Exercise prompt:
Output only the lines of the entries that follow, starting at the one with "of create, reading" and running down to the one with "XMark2 is larger", both included and unchanged.

╭─ Source material

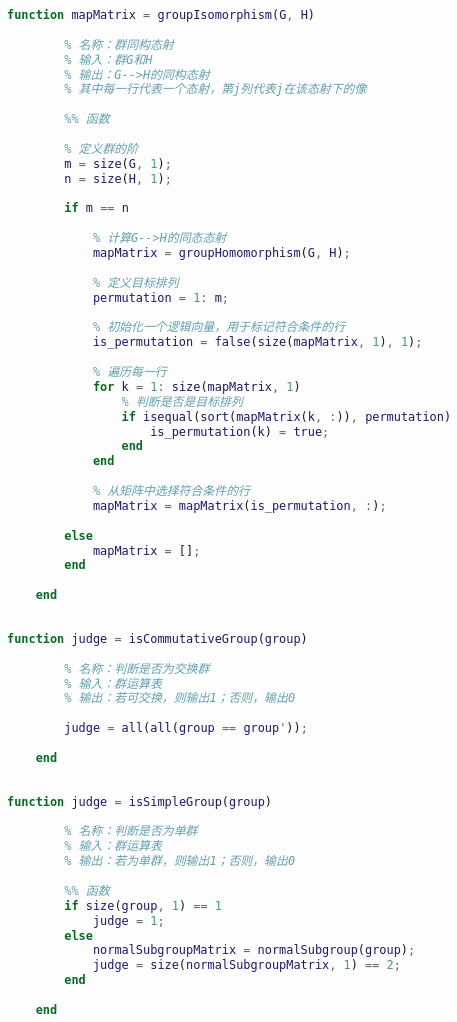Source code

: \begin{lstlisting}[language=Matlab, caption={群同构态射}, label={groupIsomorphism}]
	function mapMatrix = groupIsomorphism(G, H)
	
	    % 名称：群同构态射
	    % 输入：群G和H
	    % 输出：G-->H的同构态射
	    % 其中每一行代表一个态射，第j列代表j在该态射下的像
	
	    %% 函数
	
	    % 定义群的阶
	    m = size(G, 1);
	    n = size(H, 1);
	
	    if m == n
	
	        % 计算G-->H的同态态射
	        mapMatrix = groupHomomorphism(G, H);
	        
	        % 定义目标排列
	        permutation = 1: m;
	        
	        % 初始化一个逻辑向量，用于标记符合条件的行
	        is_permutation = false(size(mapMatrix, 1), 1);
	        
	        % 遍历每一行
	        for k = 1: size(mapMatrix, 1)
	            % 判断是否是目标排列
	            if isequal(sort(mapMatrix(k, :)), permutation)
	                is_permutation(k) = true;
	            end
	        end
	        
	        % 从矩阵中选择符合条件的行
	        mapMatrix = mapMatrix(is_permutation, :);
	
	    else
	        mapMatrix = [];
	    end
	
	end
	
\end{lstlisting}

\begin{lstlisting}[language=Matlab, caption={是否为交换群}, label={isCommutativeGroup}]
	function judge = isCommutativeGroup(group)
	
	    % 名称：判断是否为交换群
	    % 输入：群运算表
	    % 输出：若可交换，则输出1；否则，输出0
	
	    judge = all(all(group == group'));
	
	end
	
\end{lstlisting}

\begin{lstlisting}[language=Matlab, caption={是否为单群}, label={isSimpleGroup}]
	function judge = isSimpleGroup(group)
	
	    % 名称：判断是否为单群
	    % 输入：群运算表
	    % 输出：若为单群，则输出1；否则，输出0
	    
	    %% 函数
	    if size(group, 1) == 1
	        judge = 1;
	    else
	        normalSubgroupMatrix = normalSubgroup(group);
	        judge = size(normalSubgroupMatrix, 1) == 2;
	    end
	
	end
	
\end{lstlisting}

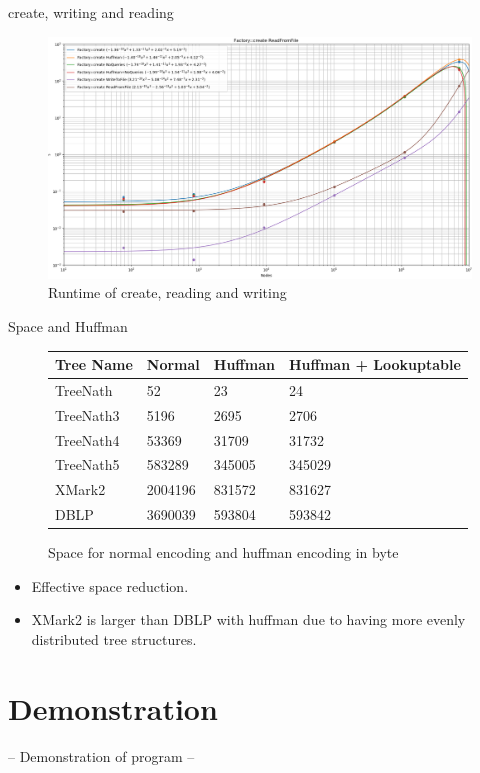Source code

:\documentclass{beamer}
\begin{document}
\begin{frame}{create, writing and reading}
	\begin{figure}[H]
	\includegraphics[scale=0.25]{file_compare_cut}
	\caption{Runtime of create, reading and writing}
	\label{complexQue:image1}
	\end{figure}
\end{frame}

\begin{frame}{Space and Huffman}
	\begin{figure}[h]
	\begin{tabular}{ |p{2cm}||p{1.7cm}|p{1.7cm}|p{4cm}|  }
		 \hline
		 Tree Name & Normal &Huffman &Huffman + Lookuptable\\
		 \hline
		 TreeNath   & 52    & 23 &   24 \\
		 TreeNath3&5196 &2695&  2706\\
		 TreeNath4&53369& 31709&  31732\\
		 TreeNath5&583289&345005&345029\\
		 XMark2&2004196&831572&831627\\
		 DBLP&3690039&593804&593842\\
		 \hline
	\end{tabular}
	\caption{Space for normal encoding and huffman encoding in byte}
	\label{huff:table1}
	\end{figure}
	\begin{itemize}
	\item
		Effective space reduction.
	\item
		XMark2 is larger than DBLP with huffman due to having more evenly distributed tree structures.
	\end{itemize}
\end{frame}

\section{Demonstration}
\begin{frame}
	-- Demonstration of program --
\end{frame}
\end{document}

╰─

Your solution:
	\caption{Runtime of create, reading and writing}
	\label{complexQue:image1}
	\end{figure}
\end{frame}

\begin{frame}{Space and Huffman}
	\begin{figure}[h]
	\begin{tabular}{ |p{2cm}||p{1.7cm}|p{1.7cm}|p{4cm}|  }
		 \hline
		 Tree Name & Normal &Huffman &Huffman + Lookuptable\\
		 \hline
		 TreeNath   & 52    & 23 &   24 \\
		 TreeNath3&5196 &2695&  2706\\
		 TreeNath4&53369& 31709&  31732\\
		 TreeNath5&583289&345005&345029\\
		 XMark2&2004196&831572&831627\\
		 DBLP&3690039&593804&593842\\
		 \hline
	\end{tabular}
	\caption{Space for normal encoding and huffman encoding in byte}
	\label{huff:table1}
	\end{figure}
	\begin{itemize}
	\item
		Effective space reduction.
	\item
		XMark2 is larger than DBLP with huffman due to having more evenly distributed tree structures.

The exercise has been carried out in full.